Cecil is associated in this chapter with the Middle Ages, and continues to be throughout the book. This chapter, called "Medieval," begins the story of Lucy's entanglement with him, while the last chapter of the book, "The End of the Middle Ages," represents the final end of it once and for all. Cecil's resemblance to the Gothic statues of saints suggests both his social and his physical awkwardness: like a saint, he seems different from everyday people. His prudishness and (as will be seen) refusal to take part in sport add to the sense of estrangement which amounts to a saintly celibacy.
Along with his appearance, Cecil's medieval associations suggest that he holds the old chivalric notions of courtly love, in which Lucy would be obliged to play the part of the passive medieval lady who was discussed in the opening paragraphs of chapter 4. Lucy, however, is first described as sitting, outdoors, with the view of Sussex behind her, as if hovering on a magic carpet. Mr. Beebe later talks of Lucy as a kite still being held down to earth, who will soon find herself and begin to fly. Though engaged, Lucy seems unwilling to relinquish her freedom.
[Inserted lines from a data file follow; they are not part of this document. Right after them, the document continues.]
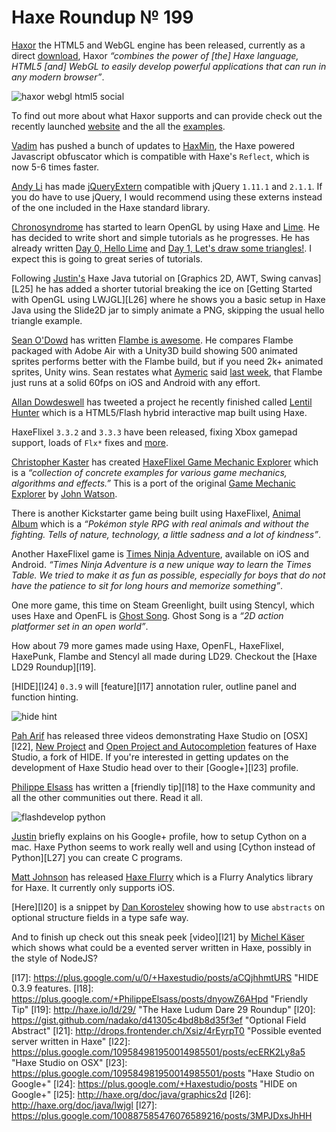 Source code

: [_template]: roundup.html
[“”]: a ""
# Haxe Roundup № 199

[Haxor] the HTML5 and WebGL engine has been released, currently as a direct 
[download][l1], Haxor _“combines the power of [the] Haxe language, HTML5 [and] 
WebGL to easily develop powerful applications that can run in any modern browser”_.

![haxor webgl html5 social](/img/199/haxor-knight.png "Haxor the HTML5 and WebGL engine")

To find out more about what Haxor supports and can provide check out the recently
launched [website][l2] and the all the [examples][l3].

[Vadim] has pushed a bunch of updates to [HaxMin], the Haxe powered Javascript obfuscator
which is compatible with Haxe's `Reflect`, which is now 5-6 times faster.

[Andy Li] has made [jQueryExtern] compatible with jQuery `1.11.1` and `2.1.1`. If you
do have to use jQuery, I would recommend using these externs instead of the one included
in the Haxe standard library.

[Chronosyndrome] has started to learn OpenGL by using Haxe and [Lime]. He has decided
to write short and simple tutorials as he progresses. He has already written 
[Day 0, Hello Lime][l4] and [Day 1, Let's draw some triangles!][l5]. I expect this is
going to great series of tutorials.

Following [Justin's][Justinfront] Haxe Java tutorial on [Graphics 2D, AWT, Swing canvas][L25]
he has added a shorter tutorial breaking the ice on [Getting Started with OpenGL using LWJGL][L26]
where he shows you a basic setup in Haxe Java using the Slide2D jar to simply animate a PNG, 
skipping the usual hello triangle example.

[Sean O'Dowd] has written [Flambe is awesome][l6]. He compares Flambe packaged with
Adobe Air with a Unity3D build showing 500 animated sprites performs better with the
Flambe build, but if you need 2k+ animated sprites, Unity wins. Sean restates what
[Aymeric] said [last week][l7], that Flambe just runs at a solid 60fps on iOS and
Android with any effort.

[Allan Dowdeswell] has tweeted a project he recently finished called [Lentil Hunter][l8]
which is a HTML5/Flash hybrid interactive map built using Haxe.

HaxeFlixel `3.3.2` and `3.3.3` have been released, fixing Xbox gamepad support, loads
of `Flx*` fixes and [more][l9].

[Christopher Kaster] has created [HaxeFlixel Game Mechanic Explorer][l11] which is
a _“collection of concrete examples for various game mechanics, algorithms and 
effects.”_ This is a port of the original [Game Mechanic Explorer][l10] by 
[John Watson].

There is another Kickstarter game being built using HaxeFlixel, [Animal Album][l12]
which is a _“Pokémon style RPG with real animals and without the fighting. Tells of
nature, technology, a little sadness and a lot of kindness”_.

Another HaxeFlixel game is [Times Ninja Adventure][l14], available on iOS and Android.
_“Times Ninja Adventure is a new unique way to learn the Times Table. We tried to 
make it as fun as possible, especially for boys that do not have the patience 
to sit for long hours and memorize something”_.

One more game, this time on Steam Greenlight, built using Stencyl, which uses Haxe 
and OpenFL is [Ghost Song][l13]. Ghost Song is a _“2D action platformer set in an
open world”_.

How about 79 more games made using Haxe, OpenFL, HaxeFlixel, HaxePunk, Flambe and
Stencyl all made during LD29. Checkout the [Haxe LD29 Roundup][l19].

[HIDE][l24] `0.3.9` will [feature][l17] annotation ruler, outline 
panel and  function hinting.

![hide hint](/img/199/hide-function-hint.gif "HIDE 0.3.9 Function Hint")

[Pah Arif] has released three videos demonstrating Haxe Studio on [OSX][l22], 
[New Project][l15] and [Open Project and Autocompletion][l16] features of 
Haxe Studio, a fork of HIDE. If you're interested in getting updates on the
development of Haxe Studio head over to their [Google+][l23] profile.

[Philippe Elsass] has written a [friendly tip][l18] to the Haxe community and all
the other communities out there. Read it all.

![flashdevelop python](/img/199/flashdevelop-python.png "FlashDevelop Compiling Haxe to Python!")

[Justin][Justinfront] briefly explains on his Google+ profile, how to setup Cython 
on a mac. Haxe Python seems to work really well and using [Cython instead of 
Python][L27] you can create C programs.

[Matt Johnson] has released [Haxe Flurry] which is a Flurry Analytics library for
Haxe. It currently only supports iOS.

[Here][l20] is a snippet by [Dan Korostelev] showing how to use `abstracts` on optional
structure fields in a type safe way.

And to finish up check out this sneak peek [video][l21] by [Michel Käser] which shows what could
be a evented server written in Haxe, possibly in the style of NodeJS?

[haxor]: https://twitter.com/HaxorEngine "@HaxorEngine"
[vadim]: https://github.com/YellowAfterlife "@Vadim"
[andy li]: https://github.com/andyli "@AndyLi"
[Chronosyndrome]: https://twitter.com/chronosyndrome "@Chronosyndrome"
[Sean O'Dowd]: https://github.com/nicetrysean "@nicetrysean"
[Aymeric]: https://twitter.com/aymericlamboley "@aymericlamboley"
[Allan Dowdeswell]: https://twitter.com/confidant_ca "@confidant_ca"
[Christopher Kaster]: https://twitter.com/kasoki "@kasoki"
[John Watson]: http://twitter.com/yafd "@yafd"
[Pah Arif]: https://twitter.com/misterpah "@misterpah"
[Philippe Elsass]: https://twitter.com/elsassph "@elsassph"
[Matt johnson]: https://twitter.com/matt_j2 "@matt_j2"
[Dan Korostelev]: https://twitter.com/nadako "@nadako"
[Michel Käser]: https://twitter.com/frontenderch "@frontenderch"
[Justinfront]: http://www.justinfront.co.uk "@justinfront"

[l1]: http://haxor.thelaborat.org/download.html "Haxor Download Instructions"
[l2]: http://haxor.thelaborat.org/ "Haxor"
[l3]: http://haxor.thelaborat.org/examples.html "Haxor Examples"
[l4]: http://chronosyndrome.com/?p=30 "Day 0, Hello Lime"
[l5]: http://chronosyndrome.com/?p=42 "Day 1, Let's draw some triangles!"
[l6]: http://seanodowd.me/flambe-is-awesome/ "Flambe is awesome"
[l7]: http://haxe.io/roundups/198/ "Haxe Roundup № 198"
[l8]: http://www.lentils.ca/lentilhunter/ "Lentil Hunter"
[l9]: https://github.com/HaxeFlixel/flixel/blob/dev/CHANGELOG.md "HaxeFlixel ChangeLog"
[l10]: http://gamemechanicexplorer.com/ "Game Mechanic Explorer"
[l11]: http://gme.kasoki.de/ "HaxeFlixel Game Mechanic Explorer"
[l12]: https://www.kickstarter.com/projects/238178285/animalalbum "Animal Album on Kickstarter"
[l13]: http://steamcommunity.com/sharedfiles/filedetails/?id=254331184 "Ghost Song"
[l14]: http://netforza.com/times-ninja-adventure/ "Times Ninja Adventure"
[l15]: https://plus.google.com/109584981950014985501/posts/CGZX4Gs1bpA "Haxe Studio New Project"
[l16]: https://plus.google.com/109584981950014985501/posts/cLMranzP4aF "Haxe Studio Open Project and Autocompletion"
[l17]: https://plus.google.com/u/0/+Haxestudio/posts/aCQjhhmtURS "HIDE 0.3.9 features.
[l18]: https://plus.google.com/+PhilippeElsass/posts/dnyowZ6AHpd "Friendly Tip"
[l19]: http://haxe.io/ld/29/ "The Haxe Ludum Dare 29 Roundup"
[l20]: https://gist.github.com/nadako/d41305c4bd8b8d35f3ef "Optional Field Abstract"
[l21]: http://drops.frontender.ch/Xsiz/4rEyrpT0 "Possible evented server written in Haxe"
[l22]: https://plus.google.com/109584981950014985501/posts/ecERK2Ly8a5 "Haxe Studio on OSX"
[l23]: https://plus.google.com/109584981950014985501/posts "Haxe Studio on Google+"
[l24]: https://plus.google.com/+Haxestudio/posts "HIDE on Google+"
[l25]: http://haxe.org/doc/java/graphics2d
[l26]: http://haxe.org/doc/java/lwjgl
[l27]: https://plus.google.com/100887585476076589216/posts/3MPJDxsJhHH

[haxe flurry]: https://github.com/mattj1/HaxeFlurry "Haxe Flurry on Github"
[haxmin]: https://github.com/YellowAfterlife/HaxMin "HaxMin the Haxe Javascript Obfuscator"
[jqueryextern]: https://github.com/andyli/jQueryExternForHaxe "jQuery Externs for Haxe on Github"
[lime]: https://github.com/openfl/lime "The Lime Framework"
Even as Cecil comes inside with the news of their engagement, she remains outside, her hovering state showing that she can not yet follow her impulses--something still keeps her tied down.
The discussion of fences in chapter 9 shows how Cecil accepts the belief that there exist immovable and eternal barriers between social classes. Cecil feels that these barriers are forced on him rather than created by him. Mrs. Honeychurch says, "fences are fences," suggesting that the fence is there and one's attitude toward it and behavior are a matter of choice. For her, the class boundaries that should have prevented her family from becoming so highly regarded in the neighborhood have instead bent and been made looser by her pleasant personality and by sheer good luck.
Lucy's growth to womanhood began in the first half of the book, but quickens in the second half. Having learned more of herself in Italy, it falls upon her to take this knowledge back to her home and try to use it in her old environment, a difficult task. She has realized (chapter 10), that she must have equality with the man she loves. Cecil's attitude toward women is arrogant and dismissive: he treats her ideas as if they are of "feminine inconsequence" (chapter 9) and wants her to conform to an image of a Leonardo painting of mystery and quietness, in which he is always dominant and the only one able to make judgements. Her outburst against Mr. Eager in chapter 10 makes him uneasy: he associates it with a muscularity that can only, for him, exist in men.
Cecil hardly knows the real Lucy, but has instead constructed an image of what an obedient wife should be. When she tells him the Emersons' true name (chapter 9), it is the most intimate thing she had ever revealed to him. He disregards her feelings about the people she has loved all her life, and tries to make her see her own world through his eyes. Not only does he disapprove of people like Mr. Beebe and Sir Otway, but he claims that it matters greatly to disapprove of such people, suggesting that she should join him in his condemnations.